Tackling violent crime, according to this law, means increasing mandatory sentences for serious firearms crimes, making it easier for police to detect people driving under the influence and raising the age of consent for sexual activity to 16 years from 14. Harper’s gang is expected to introduce an unusual confidence motion any day now demanding the Senate pass the bill by Sat, Mar 1.
The bill has been criticized 17 ways to Sunday by youth, AIDS/HIV and queer activists. But, alas, to no avail. After all, “Who could be in favour of having sex with children?!” goes the outrage of the bill’s supporters.
Existing law already protects “children” (legally meaning folks under the age of 18) from exploitative sex. This bill would now protect folks under the age of 16 from all sex — with a few interesting exceptions.
There is a close-in-age exception, which allows teens to have sex with someone within a five-year age difference. A 17-year-old having sex with a 15-year-old would be okay, for example.
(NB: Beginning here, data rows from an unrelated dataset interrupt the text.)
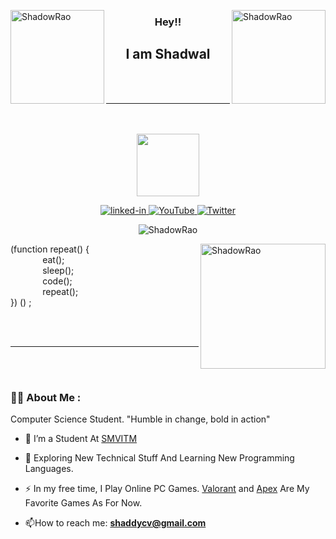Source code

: <p>
  <img
    align="left"
    src="https://i.pinimg.com/originals/45/09/95/450995c409e44cfd55d293757ab7b4ca.gif"
    width="150";
    alt="ShadowRao"
  />
  <img
    align="right"
    src="https://i.pinimg.com/originals/45/09/95/450995c409e44cfd55d293757ab7b4ca.gif"
    width="150";
    alt="ShadowRao"
  />
  
  <h3 align="center">Hey!!</h3>
  <h2 align="center">I am Shadwal</h2>
</p>



<br><br>
<hr>
<br><br>

<div id="header" align="center">
  <img src="https://media.giphy.com/media/M9gbBd9nbDrOTu1Mqx/giphy.gif" width="100"/>
</div>
<p align="center"> 
    <a href="https://www.cprogramming.com/" target="_blank"> <img src="https://img.shields.io/badge/LinkedIn-blue?style=for-the-badge&logo=linkedin&logoColor=white" alt="linked-in"/> </a> 
    <a href="https://www.cprogramming.com/" target="_blank"> <img src="https://img.shields.io/badge/YouTube-red?style=for-the-badge&logo=youtube&logoColor=white" alt="YouTube"/> </a> 
    <a href="https://www.cprogramming.com/" target="_blank"> <img src="https://img.shields.io/badge/Twitter-blue?style=for-the-badge&logo=twitter&logoColor=white" alt="Twitter"/> </a> 
</p>
<p align="center"> <img src="https://komarev.com/ghpvc/?username=ShadowRao&label=Profile%20views&color=0e75b6&style=flat" alt="ShadowRao" /> </p>

<p>
  <img
    align = "right"
    src="https://media.giphy.com/media/WUlplcMpOCEmTGBtBW/giphy.gif"
    width="200";
    alt="ShadowRao"
  />
  <p align = "left">(function repeat() {<br>&nbsp;&nbsp;&nbsp;&nbsp;&nbsp;&nbsp;&nbsp;&nbsp;&nbsp;&nbsp;&nbsp;&nbsp;&nbsp;eat();<br>&nbsp;&nbsp;&nbsp;&nbsp;&nbsp;&nbsp;&nbsp;&nbsp;&nbsp;&nbsp;&nbsp;&nbsp;&nbsp;sleep();<br>&nbsp;&nbsp;&nbsp;&nbsp;&nbsp;&nbsp;&nbsp;&nbsp;&nbsp;&nbsp;&nbsp;&nbsp;&nbsp;code();<br>&nbsp;&nbsp;&nbsp;&nbsp;&nbsp;&nbsp;&nbsp;&nbsp;&nbsp;&nbsp;&nbsp;&nbsp;&nbsp;repeat();<br>}) () ;<p>
  
</p>
<br><br>
<hr>
<br><br>

### :man_technologist: About Me :
Computer Science Student.
"Humble in change, bold in action"

- :telescope: I’m a Student At <a href="https://sode-edu.in/">SMVITM</a>


- :seedling: Exploring New Technical Stuff And Learning New Programming Languages.

- :zap: In my free time, I Play Online PC Games. <a href="https://playvalorant.com/en-gb/">Valorant</a> and <a href="https://www.ea.com/games/apex-legends">Apex</a> Are My Favorite Games As For Now.

- :mailbox:How to reach me: **shaddycv@gmail.com**
<!--
    <img
        align="center"
        src="https://2.bp.blogspot.com/-ibeBO4bm7Vs/Xl71xQqldDI/AAAAAAAWitw/MauHQMoxtgUMVt6wHB42zQFcORTuFLFjwCLcBGAsYHQ/s1600/AW4172178_00.gif"
        width="150";
        alt="ShadowRao"
    />
</p>
-->

<!--

code - https://media.giphy.com/media/M9gbBd9nbDrOTu1Mqx/giphy.gif
https://i.pinimg.com/originals/45/09/95/450995c409e44cfd55d293757ab7b4ca.gif

https://2.bp.blogspot.com/-ibeBO4bm7Vs/Xl71xQqldDI/AAAAAAAWitw/MauHQMoxtgUMVt6wHB42zQFcORTuFLFjwCLcBGAsYHQ/s1600/AW4172178_00.gif

https://i.pinimg.com/originals/e4/26/70/e426702edf874b181aced1e2fa5c6cde.gif
https://i.gifer.com/origin/4b/4b8c5eafec0b9c329f30e897630fcab8.gif

**ShadowRao/ShadowRao** is a ✨ _special_ ✨ repository because its `README.md` (this file) appears on your GitHub profile.

Here are some ideas to get you started:

- 🔭 I’m currently working on ...
- 🌱 I’m currently learning ...
- 👯 I’m looking to collaborate on ...
- 🤔 I’m looking for help with ...
- 💬 Ask me about ...
- 📫 How to reach me: ...
- 😄 Pronouns: ...
- ⚡ Fun fact: ...
-->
Unless they were having anal sex. The bill does nothing about the fact that the age of consent for anal sex is still 18 in the Criminal Code. Courts in Ontario and Quebec have declared the law to be unconstitutional but it’s still on the books.
So a 17-year-old having anal sex with his 17-year-old boyfriend wouldn’t be okay. Unless they were married. Except that the law still says that the exception is if the folks having the sex are “husband and wife.” It seems the Criminal Code hasn’t quite caught up to that whole “husband and husband” thing.
The bill also contains exceptions for married couples, in which case the close-in-age exception does not apply and the relationship is legal regardless of the age of the older partner.
Now, most Canadian provinces ban marriage under the age of 16. But a few allow a pregnancy exception. So a 50-year-old man can’t have sex with a 14-year-old woman. But if he does, gets her pregnant and lives in a province that lets him marry her then he can have lots of sex with her. The exception also applies to folks who live together in a common-law relationship if they have or are expecting a child (which generally means they’ve had sex).
So a 50-year-old can shack up with a pregnant 14-year-old and have lots and lots of sex, but a 20-year-old can’t legally have sex with a 14-year-old if there were no plans to marry or live together.
What does all this tell us? That sex in marriage is still sacred, that sex outside of it is still suspect and that the law really only has opposite-sex folks in mind when dealing with marriage. But it definitely has queer folks in mind when it comes to illegal sex.
This law is a mess but almost no one in Parliament has the nerve to speak out against it because they don’t want to appear to be supporting paedophilia. Yet, what with its exemptions, this bill seems to support a particular category of paedophiles: hebephiles (those attracted to post-pubescent adolescents) as long as they’re the marrying sort.
I’m not suggesting these exceptions should not be in the Act. I am trying to point out how ridiculous the new law is about who can and who can’t have sex. For the average teenager who just wants to have sex and manages not to get pregnant, well, if this law passes they’ll have to make sure that they ask for ID ’cause outside of marriage sex is just not okay.
And all this is going to a confidence vote. Again. Apparently it was so satisfying to defend the rights of marrying hebephiles the Tories want to do it again, in the name of getting tough on violent crime.